The N.J. Supreme Court held that BM’s refusal to comply with the arbitration procedures was a material breach of the Dispute Resolution Agreement. This breach prevents BM from later compelling arbitration if the matter is brought to court before a judge. The case will proceed in the courts. The Supreme Court reversed the previous decisions that the trial judge and intermediate appellate panel made in favor of BM. Consistent with its finding that arbitration clauses are subject to generally-applicable contract law defenses, the Court refrained from setting rules about refusal to pay arbitration fees that could be applied in every case:
Nevertheless, we establish no bright-line rule. The determination of whether refusal to respond to a written arbitration demand within a reasonable time period constitutes a material breach of an arbitration agreement that precludes enforcement by the breaching party must be made on a case-by-case basis after considering the agreement’s terms and the conduct of the parties.
If consumers encounter this obstructionist tactic in the wake of these appellate decisions, they must consider whether it is easier to simply up-front the defendant’s fees or to initiate court motions practice on whether the defendant’s breach waived their right to enforce arbitration. In the wake of these decisions in New Jersey and the federal courts, I expect that parties preparing arbitration clauses will react accordingly. Some will seek to specifically burden the complaining party with the burden of up-fronting the arbitration agency and arbitrator fees. Roach v. BM Motor Cars represents a balanced approach to judicial enforcement of arbitration clauses.
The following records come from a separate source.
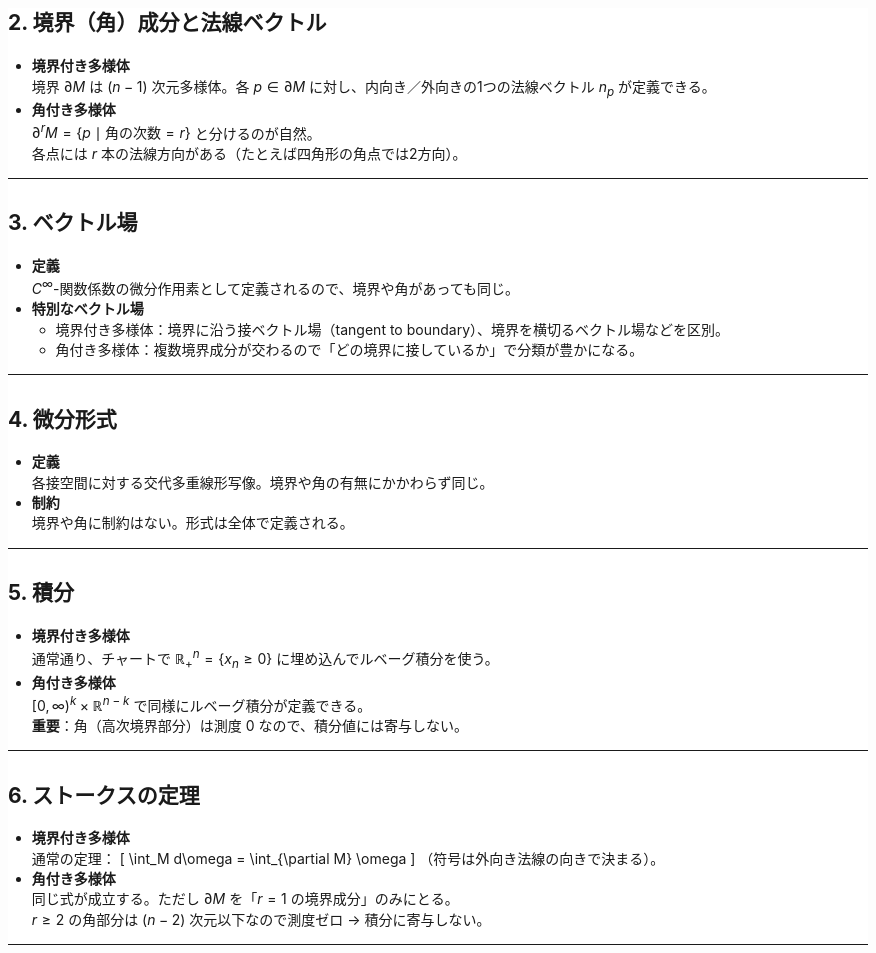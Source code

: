 
## 2. 境界（角）成分と法線ベクトル
- **境界付き多様体**  
  境界 $\partial M$ は $(n-1)$ 次元多様体。各 $p \in \partial M$ に対し、内向き／外向きの1つの法線ベクトル $n_p$ が定義できる。
- **角付き多様体**  
  $\partial^r M = \{ p \mid \text{角の次数} = r\}$ と分けるのが自然。  
  各点には $r$ 本の法線方向がある（たとえば四角形の角点では2方向）。

---

## 3. ベクトル場
- **定義**  
  $C^\infty$-関数係数の微分作用素として定義されるので、境界や角があっても同じ。
- **特別なベクトル場**  
  - 境界付き多様体：境界に沿う接ベクトル場（tangent to boundary）、境界を横切るベクトル場などを区別。  
  - 角付き多様体：複数境界成分が交わるので「どの境界に接しているか」で分類が豊かになる。

---

## 4. 微分形式
- **定義**  
  各接空間に対する交代多重線形写像。境界や角の有無にかかわらず同じ。  
- **制約**  
  境界や角に制約はない。形式は全体で定義される。

---

## 5. 積分
- **境界付き多様体**  
  通常通り、チャートで $\mathbb{R}^n_+ = \{x_n \ge 0\}$ に埋め込んでルベーグ積分を使う。  
- **角付き多様体**  
  $[0,\infty)^k \times \mathbb{R}^{n-k}$ で同様にルベーグ積分が定義できる。  
  **重要**：角（高次境界部分）は測度 $0$ なので、積分値には寄与しない。

---

## 6. ストークスの定理
- **境界付き多様体**  
  通常の定理：
  \[
  \int_M d\omega = \int_{\partial M} \omega
  \]
  （符号は外向き法線の向きで決まる）。
- **角付き多様体**  
  同じ式が成立する。ただし $\partial M$ を「$r=1$ の境界成分」のみにとる。  
  $r\ge 2$ の角部分は $(n-2)$ 次元以下なので測度ゼロ → 積分に寄与しない。

---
Perhaps there are additional contract law doctrines that parties can assert to protect their interests? Often builder contracts or community association restrictive covenants are ambiguous, contradictory or unclear in whether the remedies provided are exclusive. Consumers, property owners and family-owned businesses should not rely upon their opponent or their opponent’s lawyers to give a fair assessment of how a judge or arbitrator would read the agreement. When one’s investment, home or business are on the line, a qualified attorney can help navigate a path to a solution that may not be immediately apparent.